• [Instructions to follow]
Reproduce every record below exactly as it appears.

━━━━━━━━━━━━━━━━

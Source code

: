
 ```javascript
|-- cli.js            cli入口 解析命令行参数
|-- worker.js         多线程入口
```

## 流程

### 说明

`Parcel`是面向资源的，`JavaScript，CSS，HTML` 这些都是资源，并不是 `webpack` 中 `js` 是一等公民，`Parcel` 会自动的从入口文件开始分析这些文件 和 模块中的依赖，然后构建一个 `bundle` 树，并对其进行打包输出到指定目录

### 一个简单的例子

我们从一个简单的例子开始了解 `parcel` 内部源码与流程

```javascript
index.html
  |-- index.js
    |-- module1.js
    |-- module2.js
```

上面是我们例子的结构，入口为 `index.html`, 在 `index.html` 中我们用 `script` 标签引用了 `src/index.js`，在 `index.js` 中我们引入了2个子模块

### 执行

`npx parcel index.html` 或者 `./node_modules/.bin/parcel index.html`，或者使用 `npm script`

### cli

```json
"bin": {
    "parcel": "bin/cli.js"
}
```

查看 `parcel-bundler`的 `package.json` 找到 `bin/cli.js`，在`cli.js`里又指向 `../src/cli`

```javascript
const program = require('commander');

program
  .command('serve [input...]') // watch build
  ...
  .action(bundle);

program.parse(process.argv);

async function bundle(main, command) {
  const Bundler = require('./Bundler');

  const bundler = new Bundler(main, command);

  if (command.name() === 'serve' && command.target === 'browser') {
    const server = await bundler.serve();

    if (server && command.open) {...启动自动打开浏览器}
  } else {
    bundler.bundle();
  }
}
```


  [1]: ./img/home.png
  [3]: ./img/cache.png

━━━━━━━━━━━━━━━━

• [Exercise answer]
Source code

:
 ```javascript
|-- cli.js            cli入口 解析命令行参数
|-- worker.js         多线程入口
```

## 流程

### 说明

`Parcel`是面向资源的，`JavaScript，CSS，HTML` 这些都是资源，并不是 `webpack` 中 `js` 是一等公民，`Parcel` 会自动的从入口文件开始分析这些文件 和 模块中的依赖，然后构建一个 `bundle` 树，并对其进行打包输出到指定目录

### 一个简单的例子

我们从一个简单的例子开始了解 `parcel` 内部源码与流程

```javascript
index.html
  |-- index.js
    |-- module1.js
    |-- module2.js
```

上面是我们例子的结构，入口为 `index.html`, 在 `index.html` 中我们用 `script` 标签引用了 `src/index.js`，在 `index.js` 中我们引入了2个子模块

### 执行

`npx parcel index.html` 或者 `./node_modules/.bin/parcel index.html`，或者使用 `npm script`

### cli

```json
"bin": {
    "parcel": "bin/cli.js"
}
```

查看 `parcel-bundler`的 `package.json` 找到 `bin/cli.js`，在`cli.js`里又指向 `../src/cli`

```javascript
const program = require('commander');

program
  .command('serve [input...]') // watch build
  ...
  .action(bundle);

program.parse(process.argv);

async function bundle(main, command) {
  const Bundler = require('./Bundler');

  const bundler = new Bundler(main, command);

  if (command.name() === 'serve' && command.target === 'browser') {
    const server = await bundler.serve();

    if (server && command.open) {...启动自动打开浏览器}
  } else {
    bundler.bundle();
  }
}
```


  [1]: ./img/home.png
  [3]: ./img/cache.png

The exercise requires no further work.